Instructions for the task -
Each record that follows is to be duplicated exactly, though its pictures are not.

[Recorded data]
■ ■ ■
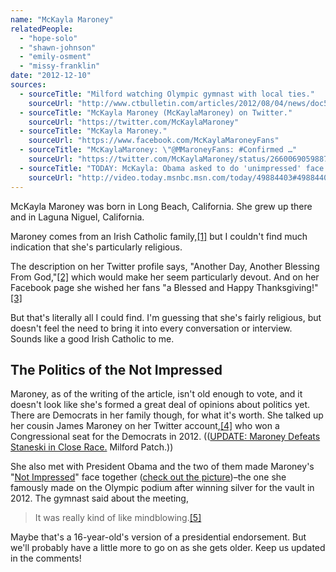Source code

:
 ```yaml
---
name: "McKayla Maroney"
relatedPeople:
  - "hope-solo"
  - "shawn-johnson"
  - "emily-osment"
  - "missy-franklin"
date: "2012-12-10"
sources:
  - sourceTitle: "Milford watching Olympic gymnast with local ties."
    sourceUrl: "http://www.ctbulletin.com/articles/2012/08/04/news/doc5014a200daaef465561523.txt"
  - sourceTitle: "McKayla Maroney (McKaylaMaroney) on Twitter."
    sourceUrl: "https://twitter.com/McKaylaMaroney"
  - sourceTitle: "McKayla Maroney."
    sourceUrl: "https://www.facebook.com/McKaylaMaroneyFans"
  - sourceTitle: "McKaylaMaroney: \"@MMaroneyFans: #Confirmed …"
    sourceUrl: "https://twitter.com/McKaylaMaroney/status/266006905988722689"
  - sourceTitle: "TODAY: McKayla: Obama asked to do 'unimpressed' face."
    sourceUrl: "http://video.today.msnbc.msn.com/today/49884403#49884403"
---
```


McKayla Maroney was born in Long Beach, California. She grew up there and in Laguna Niguel, California.

Maroney comes from an Irish Catholic family,<a class="source-citation" href="http://www.ctbulletin.com/articles/2012/08/04/news/doc5014a200daaef465561523.txt" title="Milford watching Olympic gymnast with local ties.">[1]</a> but I couldn't find much indication that she's particularly religious.

The description on her Twitter profile says, "Another Day, Another Blessing From God,"<a class="source-citation" href="https://twitter.com/McKaylaMaroney" title="McKayla Maroney (McKaylaMaroney) on Twitter.">[2]</a> which would make her seem particularly devout. And on her Facebook page she wished her fans "a Blessed and Happy Thanksgiving!"<a class="source-citation" href="https://www.facebook.com/McKaylaMaroneyFans" title="McKayla Maroney.">[3]</a>

But that's literally all I could find. I'm guessing that she's fairly religious, but doesn't feel the need to bring it into every conversation or interview. Sounds like a good Irish Catholic to me.


## The Politics of the Not Impressed

Maroney, as of the writing of the article, isn't old enough to vote, and it doesn't look like she's formed a great deal of opinions about politics yet. There are Democrats in her family though, for what it's worth. She talked up her cousin James Maroney on her Twitter account,<a class="source-citation" href="https://twitter.com/McKaylaMaroney/status/266006905988722689" title="McKaylaMaroney: &quot;@MMaroneyFans: #Confirmed …">[4]</a> who won a Congressional seat for the Democrats in 2012. (([UPDATE: Maroney Defeats Staneski in Close Race.](http://milford.patch.com/articles/maroney-staneski-face-off-in-119th-district) Milford Patch.))

She also met with President Obama and the two of them made Maroney's "[Not Impressed](http://news.yahoo.com/year-in-review-2012-most-viral-photos-mckayla-maroney-005945704.html;_ylt=As6G0CibeEZsyO5Y4kkYTE5DU19H;_ylu=X3oDMTRwZzMxbHY4BG1pdAMyMDEyIFlJUiBWaXJhbCBQaG90byBDYXJvdXNlbARwa2cDMzc3NGNhMTYtZWI5Ny0zYWI3LWI0NzYtNWE3OTEzYzRiOGVlBHBvcwMxBHNlYwNNZWRpYUJDYXJvdXNlbE1peGVkTFBDQVRlbXAEdmVyAzFiMDM5MjMzLTNmM2QtMTFlMi1iZmRhLWFiOTk4Y2UyYTI0NQ--;_ylg=X3oDMTJqNDg5amVyBGludGwDdXMEbGFuZwNlbi11cwRwc3RhaWQDOGUxODdlNjEtYTlmYi0zYzFiLTllMTQtYWMxMTQzNTliMTk1BHBzdGNhdAMEcHQDc3RvcnlwYWdl;_ylv=3)" face together ([check out the picture](http://www.cbsnews.com/8301-400_162-57551503/mckayla-maroney-obama-not-impressed-photo-spreads-fast/))–the one she famously made on the Olympic podium after winning silver for the vault in 2012. The gymnast said about the meeting,

>It was really kind of like mindblowing.<a class="source-citation" href="http://video.today.msnbc.msn.com/today/49884403#49884403" title="TODAY: McKayla: Obama asked to do &apos;unimpressed&apos; face.">[5]</a>

Maybe that's a 16-year-old's version of a presidential endorsement. But we'll probably have a little more to go on as she gets older. Keep us updated in the comments!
■ ■ ■
Answer space -
Source code

:
 ```yaml
---
name: "McKayla Maroney"
relatedPeople:
  - "hope-solo"
  - "shawn-johnson"
  - "emily-osment"
  - "missy-franklin"
date: "2012-12-10"
sources:
  - sourceTitle: "Milford watching Olympic gymnast with local ties."
    sourceUrl: "http://www.ctbulletin.com/articles/2012/08/04/news/doc5014a200daaef465561523.txt"
  - sourceTitle: "McKayla Maroney (McKaylaMaroney) on Twitter."
    sourceUrl: "https://twitter.com/McKaylaMaroney"
  - sourceTitle: "McKayla Maroney."
    sourceUrl: "https://www.facebook.com/McKaylaMaroneyFans"
  - sourceTitle: "McKaylaMaroney: \"@MMaroneyFans: #Confirmed …"
    sourceUrl: "https://twitter.com/McKaylaMaroney/status/266006905988722689"
  - sourceTitle: "TODAY: McKayla: Obama asked to do 'unimpressed' face."
    sourceUrl: "http://video.today.msnbc.msn.com/today/49884403#49884403"
---
```


McKayla Maroney was born in Long Beach, California. She grew up there and in Laguna Niguel, California.

Maroney comes from an Irish Catholic family,<a class="source-citation" href="http://www.ctbulletin.com/articles/2012/08/04/news/doc5014a200daaef465561523.txt" title="Milford watching Olympic gymnast with local ties.">[1]</a> but I couldn't find much indication that she's particularly religious.

The description on her Twitter profile says, "Another Day, Another Blessing From God,"<a class="source-citation" href="https://twitter.com/McKaylaMaroney" title="McKayla Maroney (McKaylaMaroney) on Twitter.">[2]</a> which would make her seem particularly devout. And on her Facebook page she wished her fans "a Blessed and Happy Thanksgiving!"<a class="source-citation" href="https://www.facebook.com/McKaylaMaroneyFans" title="McKayla Maroney.">[3]</a>

But that's literally all I could find. I'm guessing that she's fairly religious, but doesn't feel the need to bring it into every conversation or interview. Sounds like a good Irish Catholic to me.


## The Politics of the Not Impressed

Maroney, as of the writing of the article, isn't old enough to vote, and it doesn't look like she's formed a great deal of opinions about politics yet. There are Democrats in her family though, for what it's worth. She talked up her cousin James Maroney on her Twitter account,<a class="source-citation" href="https://twitter.com/McKaylaMaroney/status/266006905988722689" title="McKaylaMaroney: &quot;@MMaroneyFans: #Confirmed …">[4]</a> who won a Congressional seat for the Democrats in 2012. (([UPDATE: Maroney Defeats Staneski in Close Race.](http://milford.patch.com/articles/maroney-staneski-face-off-in-119th-district) Milford Patch.))

She also met with President Obama and the two of them made Maroney's "[Not Impressed](http://news.yahoo.com/year-in-review-2012-most-viral-photos-mckayla-maroney-005945704.html;_ylt=As6G0CibeEZsyO5Y4kkYTE5DU19H;_ylu=X3oDMTRwZzMxbHY4BG1pdAMyMDEyIFlJUiBWaXJhbCBQaG90byBDYXJvdXNlbARwa2cDMzc3NGNhMTYtZWI5Ny0zYWI3LWI0NzYtNWE3OTEzYzRiOGVlBHBvcwMxBHNlYwNNZWRpYUJDYXJvdXNlbE1peGVkTFBDQVRlbXAEdmVyAzFiMDM5MjMzLTNmM2QtMTFlMi1iZmRhLWFiOTk4Y2UyYTI0NQ--;_ylg=X3oDMTJqNDg5amVyBGludGwDdXMEbGFuZwNlbi11cwRwc3RhaWQDOGUxODdlNjEtYTlmYi0zYzFiLTllMTQtYWMxMTQzNTliMTk1BHBzdGNhdAMEcHQDc3RvcnlwYWdl;_ylv=3)" face together ([check out the picture](http://www.cbsnews.com/8301-400_162-57551503/mckayla-maroney-obama-not-impressed-photo-spreads-fast/))–the one she famously made on the Olympic podium after winning silver for the vault in 2012. The gymnast said about the meeting,

>It was really kind of like mindblowing.<a class="source-citation" href="http://video.today.msnbc.msn.com/today/49884403#49884403" title="TODAY: McKayla: Obama asked to do &apos;unimpressed&apos; face.">[5]</a>

Maybe that's a 16-year-old's version of a presidential endorsement. But we'll probably have a little more to go on as she gets older. Keep us updated in the comments!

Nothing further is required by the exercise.